5. Learned counsel for the appellant has submitted that the appellants are the subsidiary company of Coal India Ltd. and are engaged in the business of mining and selling of coal at the mines located in the State Madhya Pradesh and Chhattisgarh. The base price of coal known as "Pithead Price" in relation to declared grade of coal produced by SECL is notified by Coal India Ltd. through issue of price notification from time to time. The appellant had entered into coal supply agreement with various companies according to which coal is sold either at Pithead when the same is buyer‟s carriers on the railway wagon at the railway siding within the premises of the appellant at the prices notified by Coal India Ltd. from time to time. Except that additional charges @ Rs. 18/- per tone or Rs. 20/- per ton as were applicable during the period April 2008 to March 2013 is levied for such loading and have been referred as Silo Loading Charges. It is submitted that those charges are wrongly alleged to be the consideration for rendering the taxable service of Cargo Handling Service. Learned counsel has submitted that issue is no more res integra as it stands decided by this Tribunal in the case titled as Commissioner of Central Excise & Service Tax, BBSR-I Vs. Mahanadi Coal Fields Ltd. vide Final Order No. 76585 of 2017 dated 21.08.2017.

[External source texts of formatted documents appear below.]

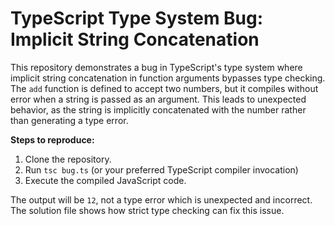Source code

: # TypeScript Type System Bug: Implicit String Concatenation

This repository demonstrates a bug in TypeScript's type system where implicit string concatenation in function arguments bypasses type checking.  The `add` function is defined to accept two numbers, but it compiles without error when a string is passed as an argument. This leads to unexpected behavior, as the string is implicitly concatenated with the number rather than generating a type error.

**Steps to reproduce:**
1. Clone the repository.
2. Run `tsc bug.ts` (or your preferred TypeScript compiler invocation)
3. Execute the compiled JavaScript code.

The output will be `12`, not a type error which is unexpected and incorrect. The solution file shows how strict type checking can fix this issue.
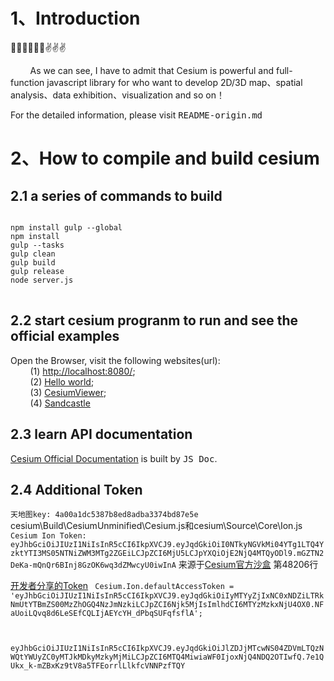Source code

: # 1、Introduction
<h>🌈🌈🌈🕺🕺🕺✌️✌️✌️</h>
<p>&nbsp;&nbsp;&nbsp;&nbsp;&nbsp;&nbsp;&nbsp;&nbsp;As we can see, I have to admit that Cesium is powerful and full-function javascript library for who want to develop 2D/3D map、spatial analysis、data exhibition、visualization and so on！</p>
<p>For the detailed information, please visit <kbd>README-origin.md</kbd></p>

# 2、How to compile and build cesium

## 2.1 a series of commands to build

<pre>
<code class="bash">
npm install gulp --global
npm install
gulp --tasks
gulp clean
gulp build
gulp release
node server.js
</code>
</pre>

## 2.2 start cesium progranm to run and see the official examples
Open the Browser, visit the following websites(url):<br>
&nbsp;&nbsp;&nbsp;&nbsp;&nbsp;&nbsp;&nbsp;&nbsp;(1) [http://localhost:8080/](http://localhost:8080/);<br>
 &nbsp;&nbsp;&nbsp;&nbsp;&nbsp;&nbsp;&nbsp;&nbsp;(2) [Hello world](http://localhost:8080/Apps/HelloWorld.html);<br>
 &nbsp;&nbsp;&nbsp;&nbsp;&nbsp;&nbsp;&nbsp;&nbsp;(3) [CesiumViewer](http://localhost:8080/Apps/CesiumViewer/index.html);<br>
 &nbsp;&nbsp;&nbsp;&nbsp;&nbsp;&nbsp;&nbsp;&nbsp;(4) [Sandcastle](http://localhost:8080/Apps/Sandcastle/index.html)

## 2.3 learn API documentation
[Cesium Official Documentation](http://localhost:8080/Build/Documentation/index.html) is built by <kbd>JS Doc</kbd>.

## 2.4 Additional Token
<code>天地图key: 4a00a1dc5387b8ed8adba3374bd87e5e</code><br>
cesium\Build\CesiumUnminified\Cesium.js和cesium\Source\Core\Ion.js<br>
<code>Cesium Ion Token: eyJhbGciOiJIUzI1NiIsInR5cCI6IkpXVCJ9.eyJqdGkiOiI0NTkyNGVkMi04YTg1LTQ4YzktYTI3MS05NTNiZWM3MTg2ZGEiLCJpZCI6MjU5LCJpYXQiOjE2NjQ4MTQyODl9.mGZTN2DeKa-mQnQr6BInj8GzOK6wq3dZMwcyU0iwInA</code>
来源于[Cesium官方沙盒](https://sandcastle.cesium.com/CesiumUnminified/Cesium.js)
 第48206行<br>

 [开发者分享的Token](https://blog.csdn.net/josiecici/article/details/120703086)
 <code>
    Cesium.Ion.defaultAccessToken = 'eyJhbGciOiJIUzI1NiIsInR5cCI6IkpXVCJ9.eyJqdGkiOiIyMTYyZjIxNC0xNDZiLTRkNmUtYTBmZS00MzZhOGQ4NzJmNzkiLCJpZCI6Njk5MjIsImlhdCI6MTYzMzkxNjU4OX0.NFaUoiLQvq8d6LeSEfCQLIjAEYcYH_dPbqSUFqfsflA';
</code>


<code>
 eyJhbGciOiJIUzI1NiIsInR5cCI6IkpXVCJ9.eyJqdGkiOiJlZDJjMTcwNS04ZDVmLTQzNWQtYWUyZC0yMTJkMDkyMzkyMjMiLCJpZCI6MTQ4MiwiaWF0IjoxNjQ4NDQ2OTIwfQ.7e1QUkx_k-mZBxKz9tV8a5TFEorrlLlkfcVNNPzfTQY
</code>
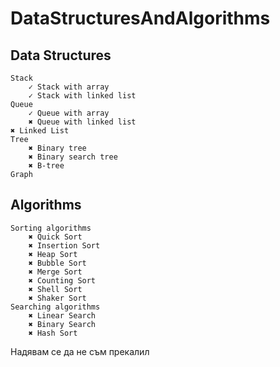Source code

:# DataStructuresAndAlgorithms

## Data Structures

    Stack
        ✓ Stack with array
        ✓ Stack with linked list
    Queue
        ✓ Queue with array
        ✖ Queue with linked list
    ✖ Linked List
    Tree
        ✖ Binary tree
        ✖ Binary search tree
        ✖ B-tree
    Graph

## Algorithms
    Sorting algorithms
        ✖ Quick Sort
        ✖ Insertion Sort
        ✖ Heap Sort
        ✖ Bubble Sort
        ✖ Merge Sort
        ✖ Counting Sort
        ✖ Shell Sort
        ✖ Shaker Sort
    Searching algorithms
        ✖ Linear Search
        ✖ Binary Search
        ✖ Hash Sort

Надявам се да не съм прекалил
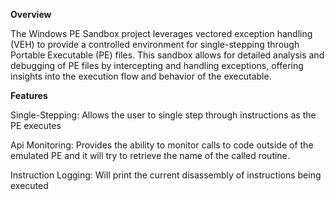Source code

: **Overview**

The Windows PE Sandbox project leverages vectored exception handling (VEH) to provide a controlled environment for single-stepping through Portable Executable (PE) files. This sandbox allows for detailed analysis and debugging of PE files by intercepting and handling exceptions, offering insights into the execution flow and behavior of the executable.

**Features**

Single-Stepping: Allows the user to single step through instructions as the PE executes

Api Monitoring: Provides the ability to monitor calls to code outside of the emulated PE and it will try to retrieve the name of the called routine.

Instruction Logging: Will print the current disassembly of instructions being executed
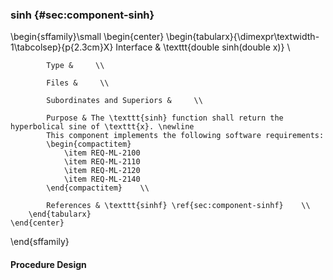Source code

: ### sinh  {#sec:component-sinh}

\begin{sffamily}\small
	\begin{center}
		\begin{tabularx}{\dimexpr\textwidth-1\tabcolsep}{p{2.3cm}X}
			Interface       & \texttt{double sinh(double x)} \\ 
			
			Type &     \\ 
			
			Files &     \\ 
			
			Subordinates and Superiors &     \\ 
			
			Purpose & The \texttt{sinh} function shall return the hyperbolical sine of \texttt{x}. \newline
			This component implements the following software requirements:
			\begin{compactitem}
				\item REQ-ML-2100
				\item REQ-ML-2110
				\item REQ-ML-2120
				\item REQ-ML-2140
			\end{compactitem}    \\ 
			
			References & \texttt{sinhf} \ref{sec:component-sinhf}    \\ 
		\end{tabularx}
	\end{center}
\end{sffamily}

#### Procedure Design
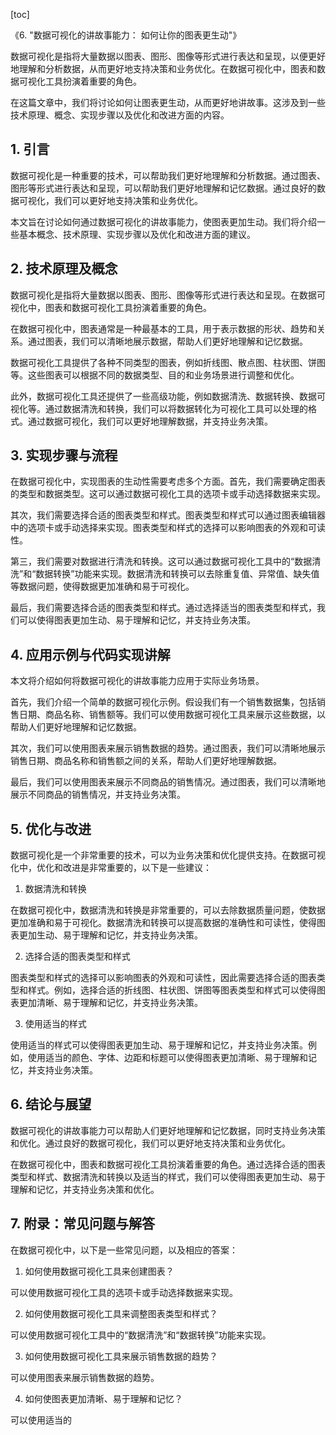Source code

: 
[toc]                    
                
                
《6. "数据可视化的讲故事能力： 如何让你的图表更生动"》

数据可视化是指将大量数据以图表、图形、图像等形式进行表达和呈现，以便更好地理解和分析数据，从而更好地支持决策和业务优化。在数据可视化中，图表和数据可视化工具扮演着重要的角色。

在这篇文章中，我们将讨论如何让图表更生动，从而更好地讲故事。这涉及到一些技术原理、概念、实现步骤以及优化和改进方面的内容。

## 1. 引言

数据可视化是一种重要的技术，可以帮助我们更好地理解和分析数据。通过图表、图形等形式进行表达和呈现，可以帮助我们更好地理解和记忆数据。通过良好的数据可视化，我们可以更好地支持决策和业务优化。

本文旨在讨论如何通过数据可视化的讲故事能力，使图表更加生动。我们将介绍一些基本概念、技术原理、实现步骤以及优化和改进方面的建议。

## 2. 技术原理及概念

数据可视化是指将大量数据以图表、图形、图像等形式进行表达和呈现。在数据可视化中，图表和数据可视化工具扮演着重要的角色。

在数据可视化中，图表通常是一种最基本的工具，用于表示数据的形状、趋势和关系。通过图表，我们可以清晰地展示数据，帮助人们更好地理解和记忆数据。

数据可视化工具提供了各种不同类型的图表，例如折线图、散点图、柱状图、饼图等。这些图表可以根据不同的数据类型、目的和业务场景进行调整和优化。

此外，数据可视化工具还提供了一些高级功能，例如数据清洗、数据转换、数据可视化等。通过数据清洗和转换，我们可以将数据转化为可视化工具可以处理的格式。通过数据可视化，我们可以更好地理解数据，并支持业务决策。

## 3. 实现步骤与流程

在数据可视化中，实现图表的生动性需要考虑多个方面。首先，我们需要确定图表的类型和数据类型。这可以通过数据可视化工具的选项卡或手动选择数据来实现。

其次，我们需要选择合适的图表类型和样式。图表类型和样式可以通过图表编辑器中的选项卡或手动选择来实现。图表类型和样式的选择可以影响图表的外观和可读性。

第三，我们需要对数据进行清洗和转换。这可以通过数据可视化工具中的“数据清洗”和“数据转换”功能来实现。数据清洗和转换可以去除重复值、异常值、缺失值等数据问题，使得数据更加准确和易于可视化。

最后，我们需要选择合适的图表类型和样式。通过选择适当的图表类型和样式，我们可以使得图表更加生动、易于理解和记忆，并支持业务决策。

## 4. 应用示例与代码实现讲解

本文将介绍如何将数据可视化的讲故事能力应用于实际业务场景。

首先，我们介绍一个简单的数据可视化示例。假设我们有一个销售数据集，包括销售日期、商品名称、销售额等。我们可以使用数据可视化工具来展示这些数据，以帮助人们更好地理解和记忆数据。

其次，我们可以使用图表来展示销售数据的趋势。通过图表，我们可以清晰地展示销售日期、商品名称和销售额之间的关系，帮助人们更好地理解数据。

最后，我们可以使用图表来展示不同商品的销售情况。通过图表，我们可以清晰地展示不同商品的销售情况，并支持业务决策。

## 5. 优化与改进

数据可视化是一个非常重要的技术，可以为业务决策和优化提供支持。在数据可视化中，优化和改进是非常重要的，以下是一些建议：

1. 数据清洗和转换

在数据可视化中，数据清洗和转换是非常重要的，可以去除数据质量问题，使数据更加准确和易于可视化。数据清洗和转换可以提高数据的准确性和可读性，使得图表更加生动、易于理解和记忆，并支持业务决策。

2. 选择合适的图表类型和样式

图表类型和样式的选择可以影响图表的外观和可读性，因此需要选择合适的图表类型和样式。例如，选择合适的折线图、柱状图、饼图等图表类型和样式可以使得图表更加清晰、易于理解和记忆，并支持业务决策。

3. 使用适当的样式

使用适当的样式可以使得图表更加生动、易于理解和记忆，并支持业务决策。例如，使用适当的颜色、字体、边距和标题可以使得图表更加清晰、易于理解和记忆，并支持业务决策。

## 6. 结论与展望

数据可视化的讲故事能力可以帮助人们更好地理解和记忆数据，同时支持业务决策和优化。通过良好的数据可视化，我们可以更好地支持决策和业务优化。

在数据可视化中，图表和数据可视化工具扮演着重要的角色。通过选择合适的图表类型和样式、数据清洗和转换以及适当的样式，我们可以使得图表更加生动、易于理解和记忆，并支持业务决策和优化。

## 7. 附录：常见问题与解答

在数据可视化中，以下是一些常见问题，以及相应的答案：

1. 如何使用数据可视化工具来创建图表？

可以使用数据可视化工具的选项卡或手动选择数据来实现。

2. 如何使用数据可视化工具来调整图表类型和样式？

可以使用数据可视化工具中的“数据清洗”和“数据转换”功能来实现。

3. 如何使用数据可视化工具来展示销售数据的趋势？

可以使用图表来展示销售数据的趋势。

4. 如何使图表更加清晰、易于理解和记忆？

可以使用适当的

6. Learned Departmental Representative has acknowledged the same that the „Silo Loading Charges‟ have already been held to not to be charges towards taxable service. It has also been 4 ST/50783/2024 acknowledged that appellants have been paying VAT on those charges.
7. In view of these submissions and observing that the decision in the case of Mahanadi Coal Fields Ltd (supra) covers the impugned issue and that it has subsequently been followed by this Tribunal in a bunch of several appeals vide Final Order No. 52991-52920 /2018 dated 31.08.2018 and also in appellant‟s own case vide Final Order No. 50878/2018 dated 22.02.2018 wherein it has been held as follows:
"4. After hearing both the parties it appears that the appellants had paid the sales tax/vat and total amount of sale includes crushing charges as well as other charges e.g. silo loading charges and the same was shown in the profit and loss account. The Hon ble Supreme Court in the case of Bharat Sanchar Nigam Ltd. Vs. UOI reported in 2006 (2) STR 161 (SC) observed that sales tax and service tax cannot be made applicable on the same transaction as the same is includible to each other
8. In view of the said decisions and the acknowledgement thereof on the part of the department and also finding no difference in the facts of the present case, we have no reason to differ from these findings. Resultantly, the order under challenge is hereby set aside. Consequent thereto, the appeal is allowed.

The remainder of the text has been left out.